The 2 most senior leaders of Al-Qaida in Iraq, Abu Ayyub al-Masri and Abu Omar al-Baghdadi, were killed April 18th by Iraqi security forces with the support of U.S. troops, during a series of joint security operations near Tikrit.
Iraqi Prime Minister Nouri al-Maliki announced the deaths of the two men at a news conference in Baghdad. He said the 2 were found in a hole in the ground. Mr. al-Maliki said computers with e-mails to Osama bin Laden and his deputy Ayman al Zawahri were also found at the site.
Al-Masri and al-Baghdadi were responsible for plotting, planning and executing terrorist attacks against Iraqis in the recent past, as well as Americans. "Their deaths," U.S Vice President Joe Biden told reporters in Washington, "are potentially devastating blows to al-Qaida in Iraq:"
"Equally important, in my view, is this action demonstrates the improved security, strength and capacity of Iraqi security forces. The Iraqis led this operation, and it was based on intelligence the Iraqi security forces themselves developed following their capture of a senior AQI [al-Qaida in Iraq] leader last month."
Mr. Biden said the counterterrorism operation near Tikrit was "the culmination of a lot of cooperation and very hard work by Iraqi and U.S. forces to degrade AQI over the last months and years." It is a landmark, he said, "as the Iraqi people stand up to those who would deny them peace, freedom, as well as security."
Two days after al-Masri and al-Baghdadi were killed, a third al-Qaida commander, identified by the U.S. military as Hazim Ilyas Abdallah al-Khafaji, also known as Yasir al-Hambali, was killed by Iraqi forces in a joint U.S.–Iraqi security operation near Mosul.
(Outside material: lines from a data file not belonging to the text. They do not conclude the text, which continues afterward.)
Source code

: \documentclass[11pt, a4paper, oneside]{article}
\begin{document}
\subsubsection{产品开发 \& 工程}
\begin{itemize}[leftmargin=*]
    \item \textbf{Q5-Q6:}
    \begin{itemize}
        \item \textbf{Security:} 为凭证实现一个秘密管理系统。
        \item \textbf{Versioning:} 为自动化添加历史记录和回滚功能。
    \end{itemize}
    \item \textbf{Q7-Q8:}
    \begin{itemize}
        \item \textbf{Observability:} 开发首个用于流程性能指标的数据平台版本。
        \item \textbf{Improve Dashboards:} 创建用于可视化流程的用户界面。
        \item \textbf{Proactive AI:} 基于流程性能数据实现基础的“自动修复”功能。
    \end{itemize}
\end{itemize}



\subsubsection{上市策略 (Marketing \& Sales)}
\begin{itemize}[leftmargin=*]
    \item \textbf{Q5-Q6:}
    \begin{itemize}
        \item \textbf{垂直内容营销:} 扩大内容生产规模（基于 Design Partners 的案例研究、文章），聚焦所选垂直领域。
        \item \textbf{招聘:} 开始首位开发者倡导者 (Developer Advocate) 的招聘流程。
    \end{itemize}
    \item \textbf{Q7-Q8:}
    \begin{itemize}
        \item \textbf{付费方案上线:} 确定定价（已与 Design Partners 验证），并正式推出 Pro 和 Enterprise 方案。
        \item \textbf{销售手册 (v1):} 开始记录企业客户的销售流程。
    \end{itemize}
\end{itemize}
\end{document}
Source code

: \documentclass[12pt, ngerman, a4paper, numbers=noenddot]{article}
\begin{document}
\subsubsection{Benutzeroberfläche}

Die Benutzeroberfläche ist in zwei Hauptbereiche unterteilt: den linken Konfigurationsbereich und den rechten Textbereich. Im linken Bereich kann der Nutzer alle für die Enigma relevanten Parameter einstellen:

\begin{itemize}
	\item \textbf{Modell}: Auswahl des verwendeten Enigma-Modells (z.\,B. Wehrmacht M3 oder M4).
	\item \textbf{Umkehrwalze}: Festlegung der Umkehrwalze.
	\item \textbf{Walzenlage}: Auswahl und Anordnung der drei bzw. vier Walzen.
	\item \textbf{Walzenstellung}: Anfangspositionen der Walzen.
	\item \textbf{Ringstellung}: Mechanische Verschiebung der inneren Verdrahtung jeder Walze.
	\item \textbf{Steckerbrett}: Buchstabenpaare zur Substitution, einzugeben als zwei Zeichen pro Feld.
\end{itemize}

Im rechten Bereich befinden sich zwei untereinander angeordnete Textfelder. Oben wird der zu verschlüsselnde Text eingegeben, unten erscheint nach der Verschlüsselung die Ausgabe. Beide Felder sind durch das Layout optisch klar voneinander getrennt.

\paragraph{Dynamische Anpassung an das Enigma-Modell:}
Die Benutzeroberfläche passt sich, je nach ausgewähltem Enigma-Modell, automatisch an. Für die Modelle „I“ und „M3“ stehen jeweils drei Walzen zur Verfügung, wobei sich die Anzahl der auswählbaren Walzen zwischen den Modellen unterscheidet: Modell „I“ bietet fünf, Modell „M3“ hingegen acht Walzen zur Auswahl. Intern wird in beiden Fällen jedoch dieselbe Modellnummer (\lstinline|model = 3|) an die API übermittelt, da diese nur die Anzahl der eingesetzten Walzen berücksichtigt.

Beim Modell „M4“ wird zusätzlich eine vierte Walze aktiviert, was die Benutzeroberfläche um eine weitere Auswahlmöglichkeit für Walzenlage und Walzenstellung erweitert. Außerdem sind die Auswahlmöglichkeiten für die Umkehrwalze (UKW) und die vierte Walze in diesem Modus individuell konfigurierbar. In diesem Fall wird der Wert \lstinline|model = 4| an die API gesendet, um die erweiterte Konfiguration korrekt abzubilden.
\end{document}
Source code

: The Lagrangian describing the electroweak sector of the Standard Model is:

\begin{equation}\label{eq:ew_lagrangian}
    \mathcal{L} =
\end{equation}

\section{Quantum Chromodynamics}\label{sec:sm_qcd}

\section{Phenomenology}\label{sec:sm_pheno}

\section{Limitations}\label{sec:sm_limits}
Vice President Biden urged Iraq's political leaders to build on the country's security gains and take "the next and important necessary step to form an inclusive and representative government that meets the needs of the Iraqi people."
The United States, said Mr. Biden, will continue to work to build a lasting partnership with the Iraqi people and their government "based on the many shared interests we have that go beyond the military cooperation we have had of late, including the economy, cultural exchanges and the development of a strong economy for Iraq."